Hanesinde 3 yaşın altında çocuğu olan kadınların istihdam oranı yüzde 28

Hanehalkı İşgücü Araştırması sonuçlarına göre 2022 yılında 15 ve daha yukarı yaştaki nüfusun işgücüne katılma oranının yüzde 53,1 olduğu görüldü. Bu oran kadınlarda yüzde 35,1, erkeklerde ise yüzde 71,4 oldu. Hanehalkı İşgücü Araştırması sonuçlarına göre hanesinde 3 yaşın altında çocuğu olan 25-49 yaş grubundaki bireylerin istihdam oranı, 2014 yılında yüzde 59,8 iken 2022 yılında yüzde 60,5 oldu. Bu oran cinsiyete göre incelendiğinde, 2022 yılında hanesinde 3 yaşın altında çocuğu olan 25-49 yaş grubundaki kadınların istihdam oranının yüzde 28,0, erkeklerin istihdam oranının ise yüzde 90,5 olduğu görüldü.

Kadın istihdamının OECD ve AB ülkelerinin oldukça gerisinde olan Türkiye’de iktidar ise 2025 yılını “Aile Yılı” olarak ilan ederek bu noktada çalışan kadınlar için esnek çalışma modeli, uzaktan çalışma modeli, doğum izinlerinin artırılması gibi konuları gündeme getirdi. Prof. Dr. Gamze Yücesan Özdemir, kadın istihdamının azlığını ve nedenlerini değerlendirdi.

Özdemir, Türkiye’de kadın işgücünün yüzde 50’sinin iş ve çalışma hayatının dışında olmasının önüne geçebilmek için kadınların eğitim durumuna ve vasfına uygun, geçinebileceği bir ücretle, güvenceli iş olanağı sağlamanın kamunun temel bir sorumluluğu olması gerektiğini söyledi. “Kamu güvenceli, sigortalı, örgütlü, insana yaraşır ücretlerle istihdam sağlamalıdır” diyen Özdemir, kamu girişimciliğini ve hizmetlerini istihdam yaratacak şekilde yeniden ele almanın acil olduğunu ifade etti.

"Anneyi çocukla ilgili sorunlar ve yüklerden kurtarmak da devletin sorumluluğunda olmalıdır"

Girişimlerin “Kamu İstihdam Politikası” başlığı altında yapılabileceğini söyleyen Özdemir, sözlerini şöyle sürdürdü: "Kadınların çalışabilmesi ve toplumsal ilerlemenin eşit unsurları olabilmeleri için anneyi çocukla ilgili sorunlar ve yüklerden kurtarmak da devletin sorumluluğunda olmalıdır. Kadınlara özgü görülen ev içi sorumlulukların çözümü için kamu politikalarını hayata geçirmek gerekiyor. Özellikle kamu kurumları ve yerel yönetimler tarafından kreş, gündüz bakım evi, hasta ve yaşlı bakım evleri gibi merkezler açılarak tüm kadınların ücretsiz yararlanabileceği bir hak olarak tanımlanmalıdır.”

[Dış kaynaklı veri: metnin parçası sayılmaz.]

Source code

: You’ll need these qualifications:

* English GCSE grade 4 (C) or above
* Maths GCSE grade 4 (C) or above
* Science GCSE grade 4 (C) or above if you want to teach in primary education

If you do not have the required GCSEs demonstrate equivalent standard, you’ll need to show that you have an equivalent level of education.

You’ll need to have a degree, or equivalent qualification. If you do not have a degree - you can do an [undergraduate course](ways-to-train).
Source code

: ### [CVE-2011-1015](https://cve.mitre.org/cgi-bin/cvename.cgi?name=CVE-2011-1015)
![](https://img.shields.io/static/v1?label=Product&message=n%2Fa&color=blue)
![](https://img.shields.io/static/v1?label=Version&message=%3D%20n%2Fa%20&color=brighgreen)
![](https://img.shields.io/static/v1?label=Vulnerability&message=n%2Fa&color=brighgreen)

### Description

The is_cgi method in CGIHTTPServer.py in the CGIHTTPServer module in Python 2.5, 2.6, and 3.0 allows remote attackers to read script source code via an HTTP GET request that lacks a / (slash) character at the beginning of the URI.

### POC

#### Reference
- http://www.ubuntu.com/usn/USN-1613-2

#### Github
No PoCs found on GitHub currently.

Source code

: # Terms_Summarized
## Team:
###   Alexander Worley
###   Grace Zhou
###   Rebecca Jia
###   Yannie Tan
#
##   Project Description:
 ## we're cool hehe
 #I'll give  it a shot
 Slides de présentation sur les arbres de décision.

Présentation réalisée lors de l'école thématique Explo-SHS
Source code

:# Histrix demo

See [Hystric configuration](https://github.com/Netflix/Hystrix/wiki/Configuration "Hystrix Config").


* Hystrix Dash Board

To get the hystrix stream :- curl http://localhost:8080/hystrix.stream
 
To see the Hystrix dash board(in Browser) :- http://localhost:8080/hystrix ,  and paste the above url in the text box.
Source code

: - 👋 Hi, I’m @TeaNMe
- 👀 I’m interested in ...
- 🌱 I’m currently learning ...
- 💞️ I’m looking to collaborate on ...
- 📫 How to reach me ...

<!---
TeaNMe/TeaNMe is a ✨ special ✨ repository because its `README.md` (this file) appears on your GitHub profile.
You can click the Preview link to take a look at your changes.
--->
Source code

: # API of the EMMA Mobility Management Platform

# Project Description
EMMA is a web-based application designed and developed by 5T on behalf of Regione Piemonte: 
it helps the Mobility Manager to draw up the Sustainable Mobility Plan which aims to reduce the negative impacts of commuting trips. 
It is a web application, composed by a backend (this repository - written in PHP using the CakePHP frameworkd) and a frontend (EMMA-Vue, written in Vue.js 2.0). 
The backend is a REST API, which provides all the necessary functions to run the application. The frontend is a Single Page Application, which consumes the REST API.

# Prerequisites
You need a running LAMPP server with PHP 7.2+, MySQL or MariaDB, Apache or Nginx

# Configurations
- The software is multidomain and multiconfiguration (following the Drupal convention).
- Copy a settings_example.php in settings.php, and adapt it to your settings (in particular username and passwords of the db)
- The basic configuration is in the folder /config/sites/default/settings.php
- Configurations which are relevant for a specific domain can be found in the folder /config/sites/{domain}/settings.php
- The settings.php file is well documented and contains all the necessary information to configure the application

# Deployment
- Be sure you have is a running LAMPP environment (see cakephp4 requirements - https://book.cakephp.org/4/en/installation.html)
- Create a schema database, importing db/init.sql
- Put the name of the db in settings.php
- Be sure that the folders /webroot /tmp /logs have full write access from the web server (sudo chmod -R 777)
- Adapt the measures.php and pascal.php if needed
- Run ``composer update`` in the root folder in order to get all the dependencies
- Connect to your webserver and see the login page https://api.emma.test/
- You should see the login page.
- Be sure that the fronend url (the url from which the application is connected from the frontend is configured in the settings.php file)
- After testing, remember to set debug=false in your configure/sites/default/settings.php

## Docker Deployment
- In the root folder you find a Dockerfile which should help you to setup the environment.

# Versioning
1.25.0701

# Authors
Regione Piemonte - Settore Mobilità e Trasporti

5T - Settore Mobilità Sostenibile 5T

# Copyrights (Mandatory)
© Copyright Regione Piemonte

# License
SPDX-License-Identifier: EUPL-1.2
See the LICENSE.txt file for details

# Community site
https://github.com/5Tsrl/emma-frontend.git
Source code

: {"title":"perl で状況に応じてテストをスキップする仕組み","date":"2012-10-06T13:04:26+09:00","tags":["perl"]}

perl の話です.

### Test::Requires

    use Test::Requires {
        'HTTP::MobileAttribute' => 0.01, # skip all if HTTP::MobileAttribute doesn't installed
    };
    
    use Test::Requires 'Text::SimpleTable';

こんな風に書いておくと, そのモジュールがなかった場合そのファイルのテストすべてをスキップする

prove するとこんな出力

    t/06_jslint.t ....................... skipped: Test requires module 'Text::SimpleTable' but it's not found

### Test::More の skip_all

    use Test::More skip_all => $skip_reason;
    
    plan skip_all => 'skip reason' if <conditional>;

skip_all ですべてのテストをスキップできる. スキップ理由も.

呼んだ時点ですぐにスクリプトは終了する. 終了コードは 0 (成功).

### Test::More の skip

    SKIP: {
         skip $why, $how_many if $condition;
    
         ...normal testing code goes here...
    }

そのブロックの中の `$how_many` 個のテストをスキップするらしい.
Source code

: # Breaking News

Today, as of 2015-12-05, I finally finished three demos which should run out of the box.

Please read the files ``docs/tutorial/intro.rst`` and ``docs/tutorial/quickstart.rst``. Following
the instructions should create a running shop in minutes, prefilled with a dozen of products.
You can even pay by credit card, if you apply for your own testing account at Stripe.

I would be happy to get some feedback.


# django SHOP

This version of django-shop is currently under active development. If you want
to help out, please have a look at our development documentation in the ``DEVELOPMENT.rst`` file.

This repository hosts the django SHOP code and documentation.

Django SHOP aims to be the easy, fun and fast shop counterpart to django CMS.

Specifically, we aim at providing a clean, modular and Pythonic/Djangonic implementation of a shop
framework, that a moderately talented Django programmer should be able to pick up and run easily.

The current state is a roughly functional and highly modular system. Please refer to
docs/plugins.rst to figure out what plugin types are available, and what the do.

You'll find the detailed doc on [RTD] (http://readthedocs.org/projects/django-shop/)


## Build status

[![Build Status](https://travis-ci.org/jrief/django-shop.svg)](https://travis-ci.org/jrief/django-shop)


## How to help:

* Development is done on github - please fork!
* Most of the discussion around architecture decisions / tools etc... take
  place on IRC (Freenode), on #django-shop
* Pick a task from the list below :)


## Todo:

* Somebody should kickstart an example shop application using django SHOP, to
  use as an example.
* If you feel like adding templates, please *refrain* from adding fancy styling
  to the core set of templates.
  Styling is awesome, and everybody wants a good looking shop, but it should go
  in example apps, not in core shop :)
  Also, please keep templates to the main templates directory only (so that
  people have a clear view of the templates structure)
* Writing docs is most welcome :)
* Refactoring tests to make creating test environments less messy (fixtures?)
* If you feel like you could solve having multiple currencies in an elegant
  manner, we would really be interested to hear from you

“Türkiye’de kadın istihdamı oranının ortalama gerisinde kalmasının nedenlerinden birisi sosyal hayatın gericileşmesi”

Türkiye’de kadın istihdam oranlarının dünya ve Avrupa ortalamalarının altında olmasının temel nedenlerine ilişkin değerlendirmelerde bulunan Özdemir, Türkiye’deki kadınların çalışma hayatı dışında kalmalarını “bugünün en ciddi sorunu” sözleriyle anlattı. Kadın istihdam oranının ortalama altında kalmasını üç nedenle anlatan Özdemir, şöyle konuştu: “İlki, ülke ekonomisinin istihdam yaratmayışıdır. Üretken bir ekonomi olmaması istihdamı daraltmakta, bu da öncelikle kadınları vurmaktadır. İkinci neden ise toplumun yeniden üretiminde devletin hiç bir sorumluluk almamasıdır. Yeniden üretim alanı, çocuk bakımı, yaşlı bakımı tümüyle kadınların omuzlarındadır. Bu da kadının eve hapsolmasıdır. Üçüncüsü ise sosyal ve kültürel hayatın gericileşmesidir. Toplumun gericileşmesi kaçınılmaz olarak kadınların toplumdan ve çalışma hayatından dışlanmasıdır."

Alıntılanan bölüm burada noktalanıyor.